Indeed the leaves are next to change, although you would be forgiven for missing it, at first. For some reason it is the trees around Peters Hall that change first, the antiquarian aura of its elegant stonework prematurely aging the flora around it. From Peters, the swath of yellows and oranges spreads into Tappan Square like slow-motion wildfire, until all the trees in Oberlin are aflame. 

The people of Oberlin are slow to change, but they get the message eventually. All it takes is one brisk walk back from class in a t-shirt, chased back home by the threat of rain, to impress on me that at last the days of 80-degree evenings are over.
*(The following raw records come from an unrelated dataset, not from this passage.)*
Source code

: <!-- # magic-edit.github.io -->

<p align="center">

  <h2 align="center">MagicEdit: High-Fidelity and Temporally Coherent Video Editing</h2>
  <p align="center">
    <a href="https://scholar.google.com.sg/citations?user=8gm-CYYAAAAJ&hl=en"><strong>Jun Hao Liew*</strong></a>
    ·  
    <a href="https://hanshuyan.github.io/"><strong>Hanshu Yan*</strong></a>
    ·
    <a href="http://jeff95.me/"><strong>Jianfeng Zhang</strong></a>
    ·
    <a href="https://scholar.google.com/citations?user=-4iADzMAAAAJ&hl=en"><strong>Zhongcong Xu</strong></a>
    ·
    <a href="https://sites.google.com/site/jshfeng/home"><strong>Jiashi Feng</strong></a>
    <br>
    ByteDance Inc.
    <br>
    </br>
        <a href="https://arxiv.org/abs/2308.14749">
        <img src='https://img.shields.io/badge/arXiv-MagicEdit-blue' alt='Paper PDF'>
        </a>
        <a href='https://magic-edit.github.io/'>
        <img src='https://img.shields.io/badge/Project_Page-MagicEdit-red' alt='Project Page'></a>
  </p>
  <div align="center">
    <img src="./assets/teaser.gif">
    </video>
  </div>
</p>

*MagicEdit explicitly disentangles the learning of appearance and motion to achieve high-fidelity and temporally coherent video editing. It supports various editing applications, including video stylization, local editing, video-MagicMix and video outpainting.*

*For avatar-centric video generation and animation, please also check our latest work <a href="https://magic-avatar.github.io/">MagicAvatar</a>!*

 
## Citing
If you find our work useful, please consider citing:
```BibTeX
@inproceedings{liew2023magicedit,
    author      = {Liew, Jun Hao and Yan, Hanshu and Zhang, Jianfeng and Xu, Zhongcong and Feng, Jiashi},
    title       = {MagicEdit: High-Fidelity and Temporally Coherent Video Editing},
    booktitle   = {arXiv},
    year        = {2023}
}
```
Some holdouts continue to traverse the quads in shorts, but for my part I am overjoyed to pull the wool coats and scarves from my closet, where they have been waiting patiently for their time. One day, as I step out onto the porch, a sudden gust of wind sweeps over me, and I find myself spreading my arms wide, coat and scarf flapping like banners in the breeze.

“What are you doing?” my housemate Ellie asks me, bemused. We are, after all, supposed to be going to class. “Are you summoning Autumn?”

If only I could. But I cannot make Autumn come before its time, nor bid it overstay its welcome here. I cannot ask it to wait while I get another apple cider from Slow Train, or bake another batch of pumpkin scones, or take one last walk in the arboretum while the leaves are still turning. I cannot even ask the leaves to paint the trees in every shade of orange and gold, unless I accept that they will eventually fall and be carried away from Oberlin on that same wind that once welcomed them.

“No,” I say, answering Ellie’s question. “I’m greeting it.” Like so many other friends, Autumn has returned to spend one last year with me here in Oberlin. I don’t know how long it will stay, but I plan to cherish every moment of it.